- WHAT YOU WILL DO -
Retype each record exactly; no pictures.

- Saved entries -

■ ■ ■

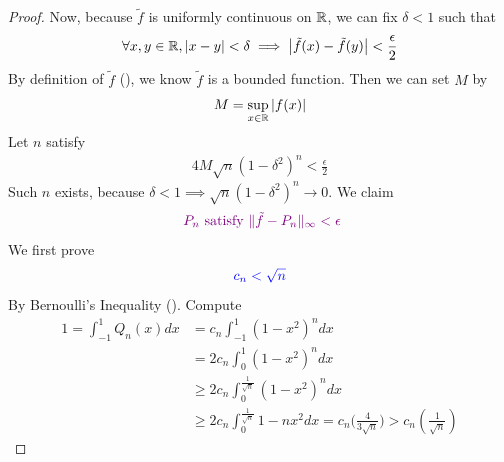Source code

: \documentclass{report}
\begin{document}
\begin{proof}
Now, because $\tilde{f}$ is uniformly continuous on $\mathbb{R}$, we can fix $\delta<1$ such that 
\begin{align}
\label{tse5}
\forall x,y \in\mathbb{R}, \left|x-y\right|<\delta \implies \left|\tilde{f}(x)-\tilde{f}(y)  \right|<\frac{\epsilon}{2}
\end{align}
By definition of $\tilde{f}$ (), we know $\tilde{f} $ is a bounded function. Then we can set $M$ by 
\begin{align*}
M=\sup_{x \in\mathbb{R}} \left|f(x)\right|
\end{align*}
Let $n$ satisfy 
 \begin{align}
  \label{tse5}
4M \sqrt{n} (1-\delta^2)^n < \frac{\epsilon}{2} 
\end{align}
Such $n$ exists, because  $\delta<1 \implies  \sqrt{n}(1-\delta^2)^n \to 0 $. We claim 
\begin{align*}
\textcolor{violet}{\text{ $P_n$ satisfy $\| \tilde{f}-P_n \|_{\infty}<\epsilon $}}
\end{align*}
We first prove 
\begin{align*}
\textcolor{blue}{c_n< \sqrt{n} }
\end{align*}
By Bernoulli's Inequality (). Compute 
\begin{align*}
1=\int_{-1}^1 Q_n(x)dx&=  c_n\int_{-1}^1 (1-x^2)^n dx \\
&=2c_n\int_0^1 (1-x^2)^n dx\\
&\geq 2c_n\int_0^{\frac{1}{\sqrt{n} }}(1-x^2)^n dx\\
&\geq 2c_n \int_0^{\frac{1}{\sqrt{n} }} 1-nx^2dx=c_n\big(\frac{4}{3\sqrt{n} } \big)> c_n (\frac{1}{\sqrt{n} })
\end{align*}



\end{proof}
\end{document}
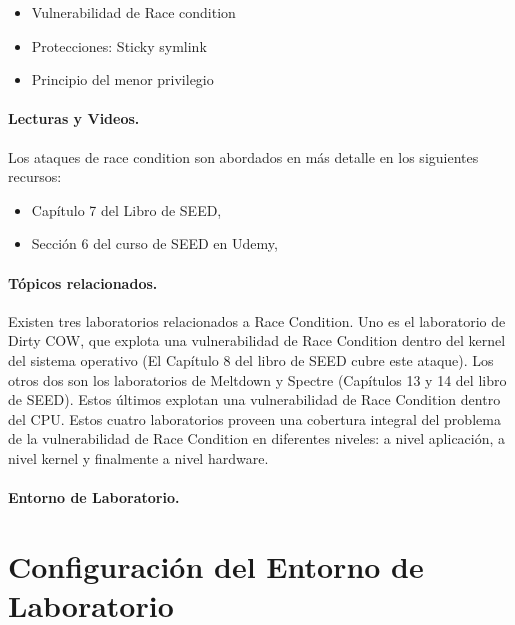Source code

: \begin{itemize}[noitemsep]
\item Vulnerabilidad de Race condition
\item Protecciones: Sticky symlink
\item Principio del menor privilegio
\end{itemize}




\paragraph{Lecturas y Videos.}
Los ataques de race condition son abordados en más detalle en los siguientes recursos:

\begin{itemize}
\item Capítulo 7 del Libro de SEED, \seedbook
\item Sección 6 del curso de SEED en Udemy, \seedcsvideo
\end{itemize}


\paragraph{Tópicos relacionados.}
Existen tres laboratorios relacionados a Race Condition. Uno es el laboratorio de Dirty COW, que explota una vulnerabilidad de Race Condition dentro del kernel del sistema operativo (El Capítulo 8 del libro de SEED cubre este ataque). Los otros dos son los laboratorios de Meltdown y Spectre (Capítulos 13 y 14 del libro de SEED). Estos últimos explotan una vulnerabilidad de Race Condition dentro del CPU. Estos cuatro laboratorios proveen una cobertura integral del problema de la vulnerabilidad de Race Condition en diferentes niveles: a nivel aplicación, a nivel kernel y finalmente a nivel hardware.


\paragraph{Entorno de Laboratorio.} \seedenvironmentC


\section{Configuración del Entorno de Laboratorio}

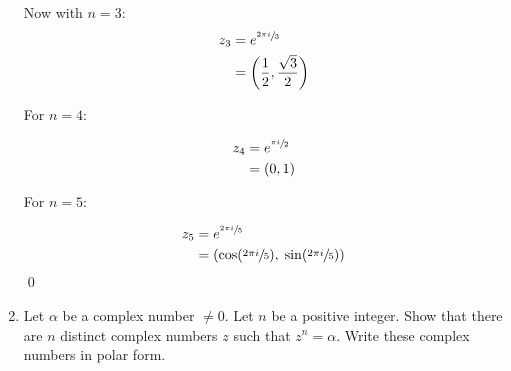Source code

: \begin{enumerate}
	      Now with $n = 3:$
	      \begin{align*}
		      z_3 & = e^{\sfrac{2 \pi i}{3}}                         \\
		          & = \left( \frac{1}{2}, \frac{\sqrt{3}}{2} \right) \\
	      \end{align*}

	      For $n = 4:$

	      \begin{align*}
		      z_4 & = e^{\sfrac{\pi i}{2}} \\
		          & = ( 0, 1 )
	      \end{align*}

	      For $n = 5:$

	      \begin{align*}
		      z_5 & = e^{\sfrac{2 \pi i}{5}}                                              \\
		          & = \left( \cos( \sfrac{2\pi i}{5}), \; \sin(\sfrac{2\pi i}{5}) \right)
	      \end{align*}
	      \qed

	\item Let $\alpha$ be a complex number $\neq 0.$ Let $n$ be a positive integer. Show that there
	      are $n$ distinct complex numbers $z$ such that $z^n = \alpha.$ Write these complex numbers
	      in polar form.


\end{enumerate}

■ ■ ■

- PROBLEM SOLUTION -
Source code

: \documentclass{report}
\begin{document}
\begin{proof}
Now, because $\tilde{f}$ is uniformly continuous on $\mathbb{R}$, we can fix $\delta<1$ such that 
\begin{align}
\label{tse5}
\forall x,y \in\mathbb{R}, \left|x-y\right|<\delta \implies \left|\tilde{f}(x)-\tilde{f}(y)  \right|<\frac{\epsilon}{2}
\end{align}
By definition of $\tilde{f}$ (), we know $\tilde{f} $ is a bounded function. Then we can set $M$ by 
\begin{align*}
M=\sup_{x \in\mathbb{R}} \left|f(x)\right|
\end{align*}
Let $n$ satisfy 
 \begin{align}
  \label{tse5}
4M \sqrt{n} (1-\delta^2)^n < \frac{\epsilon}{2} 
\end{align}
Such $n$ exists, because  $\delta<1 \implies  \sqrt{n}(1-\delta^2)^n \to 0 $. We claim 
\begin{align*}
\textcolor{violet}{\text{ $P_n$ satisfy $\| \tilde{f}-P_n \|_{\infty}<\epsilon $}}
\end{align*}
We first prove 
\begin{align*}
\textcolor{blue}{c_n< \sqrt{n} }
\end{align*}
By Bernoulli's Inequality (). Compute 
\begin{align*}
1=\int_{-1}^1 Q_n(x)dx&=  c_n\int_{-1}^1 (1-x^2)^n dx \\
&=2c_n\int_0^1 (1-x^2)^n dx\\
&\geq 2c_n\int_0^{\frac{1}{\sqrt{n} }}(1-x^2)^n dx\\
&\geq 2c_n \int_0^{\frac{1}{\sqrt{n} }} 1-nx^2dx=c_n\big(\frac{4}{3\sqrt{n} } \big)> c_n (\frac{1}{\sqrt{n} })
\end{align*}



\end{proof}
\end{document}
Source code

: \begin{itemize}[noitemsep]
\item Vulnerabilidad de Race condition
\item Protecciones: Sticky symlink
\item Principio del menor privilegio
\end{itemize}




\paragraph{Lecturas y Videos.}
Los ataques de race condition son abordados en más detalle en los siguientes recursos:

\begin{itemize}
\item Capítulo 7 del Libro de SEED, \seedbook
\item Sección 6 del curso de SEED en Udemy, \seedcsvideo
\end{itemize}


\paragraph{Tópicos relacionados.}
Existen tres laboratorios relacionados a Race Condition. Uno es el laboratorio de Dirty COW, que explota una vulnerabilidad de Race Condition dentro del kernel del sistema operativo (El Capítulo 8 del libro de SEED cubre este ataque). Los otros dos son los laboratorios de Meltdown y Spectre (Capítulos 13 y 14 del libro de SEED). Estos últimos explotan una vulnerabilidad de Race Condition dentro del CPU. Estos cuatro laboratorios proveen una cobertura integral del problema de la vulnerabilidad de Race Condition en diferentes niveles: a nivel aplicación, a nivel kernel y finalmente a nivel hardware.


\paragraph{Entorno de Laboratorio.} \seedenvironmentC


\section{Configuración del Entorno de Laboratorio}

Source code

: \begin{enumerate}
	      Now with $n = 3:$
	      \begin{align*}
		      z_3 & = e^{\sfrac{2 \pi i}{3}}                         \\
		          & = \left( \frac{1}{2}, \frac{\sqrt{3}}{2} \right) \\
	      \end{align*}

	      For $n = 4:$

	      \begin{align*}
		      z_4 & = e^{\sfrac{\pi i}{2}} \\
		          & = ( 0, 1 )
	      \end{align*}

	      For $n = 5:$

	      \begin{align*}
		      z_5 & = e^{\sfrac{2 \pi i}{5}}                                              \\
		          & = \left( \cos( \sfrac{2\pi i}{5}), \; \sin(\sfrac{2\pi i}{5}) \right)
	      \end{align*}
	      \qed

	\item Let $\alpha$ be a complex number $\neq 0.$ Let $n$ be a positive integer. Show that there
	      are $n$ distinct complex numbers $z$ such that $z^n = \alpha.$ Write these complex numbers
	      in polar form.


\end{enumerate}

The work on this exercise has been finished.